Teori perilaku konsumsi konvensional
Perilaku
konsumen timbul akibat adanya kendala keterbatasan pendapatan di satu sisi dan
adanya keinginan untuk mengkonsumsi barang dan jasa sebanyak-banyaknya agar
diperoleh kepuasan maksimal. Teori tingkah laku konsumen dapat dibedakan dalam
dua macam pendekatan yaitu pendekatan nilai guna (utility) cardinal dan
pendekatan nilai guna ordinal.
a. Pendekatan nilai guna (utility) kardinal.
Pendekatan nilai
guna kardinal dianggap manfaat atau kenikmatan yang diperoleh seorang konsumen
dapat dinyatakan secara kuantitatif, konsumen akan memaksimumkan kepuasan yang
dapat dicapainya. Kalau kepuasan itu semakin tinggi maka makin tinggilah nilai
gunanya atau utilitinya.
Nilai guna
dibedakan dengan dua pengertian yaitu nilai guna total dan nilai guna marginal.

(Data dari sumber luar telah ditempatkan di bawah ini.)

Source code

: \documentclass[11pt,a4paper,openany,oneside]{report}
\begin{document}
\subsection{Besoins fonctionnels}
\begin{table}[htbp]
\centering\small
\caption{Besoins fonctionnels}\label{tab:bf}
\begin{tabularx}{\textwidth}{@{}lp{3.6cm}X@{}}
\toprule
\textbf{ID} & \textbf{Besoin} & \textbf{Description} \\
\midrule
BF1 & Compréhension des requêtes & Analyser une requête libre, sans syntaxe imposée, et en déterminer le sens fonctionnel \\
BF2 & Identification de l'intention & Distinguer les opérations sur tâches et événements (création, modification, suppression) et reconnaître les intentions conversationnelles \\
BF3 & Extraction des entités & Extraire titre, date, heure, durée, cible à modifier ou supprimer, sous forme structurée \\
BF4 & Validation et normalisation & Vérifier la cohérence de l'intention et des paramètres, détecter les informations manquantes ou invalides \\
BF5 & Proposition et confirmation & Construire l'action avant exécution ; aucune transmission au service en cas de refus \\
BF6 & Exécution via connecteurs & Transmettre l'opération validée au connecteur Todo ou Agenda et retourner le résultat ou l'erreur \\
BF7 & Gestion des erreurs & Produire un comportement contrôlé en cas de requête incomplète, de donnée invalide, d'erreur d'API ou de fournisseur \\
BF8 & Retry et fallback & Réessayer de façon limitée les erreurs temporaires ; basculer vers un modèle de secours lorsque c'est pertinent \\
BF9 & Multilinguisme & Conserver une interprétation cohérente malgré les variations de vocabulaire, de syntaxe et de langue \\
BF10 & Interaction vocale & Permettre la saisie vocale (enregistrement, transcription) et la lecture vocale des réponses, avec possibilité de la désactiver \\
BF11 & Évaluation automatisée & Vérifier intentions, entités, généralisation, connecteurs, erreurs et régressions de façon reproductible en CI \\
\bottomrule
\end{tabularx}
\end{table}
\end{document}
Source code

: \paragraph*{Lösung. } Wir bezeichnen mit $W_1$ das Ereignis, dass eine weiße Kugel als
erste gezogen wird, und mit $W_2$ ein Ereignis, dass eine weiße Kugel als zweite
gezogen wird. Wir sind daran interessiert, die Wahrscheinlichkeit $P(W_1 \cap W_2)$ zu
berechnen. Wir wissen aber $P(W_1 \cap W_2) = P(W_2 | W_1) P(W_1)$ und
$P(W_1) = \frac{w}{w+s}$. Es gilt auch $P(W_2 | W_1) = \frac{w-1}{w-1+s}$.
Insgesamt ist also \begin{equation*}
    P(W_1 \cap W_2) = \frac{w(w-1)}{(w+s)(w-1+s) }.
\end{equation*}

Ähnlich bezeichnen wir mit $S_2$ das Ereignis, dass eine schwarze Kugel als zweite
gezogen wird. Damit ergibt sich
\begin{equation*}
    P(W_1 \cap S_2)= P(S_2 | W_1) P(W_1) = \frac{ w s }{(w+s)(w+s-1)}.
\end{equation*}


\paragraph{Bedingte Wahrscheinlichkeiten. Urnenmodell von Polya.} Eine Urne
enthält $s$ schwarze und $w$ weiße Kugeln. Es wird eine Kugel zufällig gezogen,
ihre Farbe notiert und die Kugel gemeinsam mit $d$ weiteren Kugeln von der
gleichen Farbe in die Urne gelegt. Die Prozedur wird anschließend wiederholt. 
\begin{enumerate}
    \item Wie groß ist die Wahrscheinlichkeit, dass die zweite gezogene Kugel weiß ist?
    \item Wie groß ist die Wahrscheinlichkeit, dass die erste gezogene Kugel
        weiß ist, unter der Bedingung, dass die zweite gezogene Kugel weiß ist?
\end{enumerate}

Nilai guna total dapat diartikan sebagai jumlah seluruh kepuasan yang diperoleh
dari mengkonsumsi sejumlah barang tertentu. Sedangkan nilai guna marginal
berarti penambahan (atau pengurangan ) kepuasan sebagai akibat dan pertambahan
(atau pengurangan) penggunaan satu unit barang.
Hipotesa utama
teori nilai guna atau lebih dikenal sebagai hukum nilai guna marginal yang
semakin menurun, menyatakan bahwa tambahan nilai guna yang akan diperoleh
seseorang dari mengkonsumsikan suatu barang akan menjadi semakin sedikit
apabila orang tersebut terus menerus menambah konsumsinya ke atas barang
tersebut. Pada akhirnya tambahan nilai guna akan menjadi negative yaitu apabila
konsumsi ke atas barang tersebut ditambah satu unit lagi maka nilai guna total
akan menjadi semakin sedikit.
Asumsi dari
pendekatan ini adalah :
- Konsumen rasional. Konsumen bertujuan memaksimalkan kepuasannya dengan batasan pendapatannya.
- Diminishing Marginal Utility artinya tambahan utilitas yang diperoleh konsumen makin menurun dengan bertambahnya konsumsi dari komoditas tersebut.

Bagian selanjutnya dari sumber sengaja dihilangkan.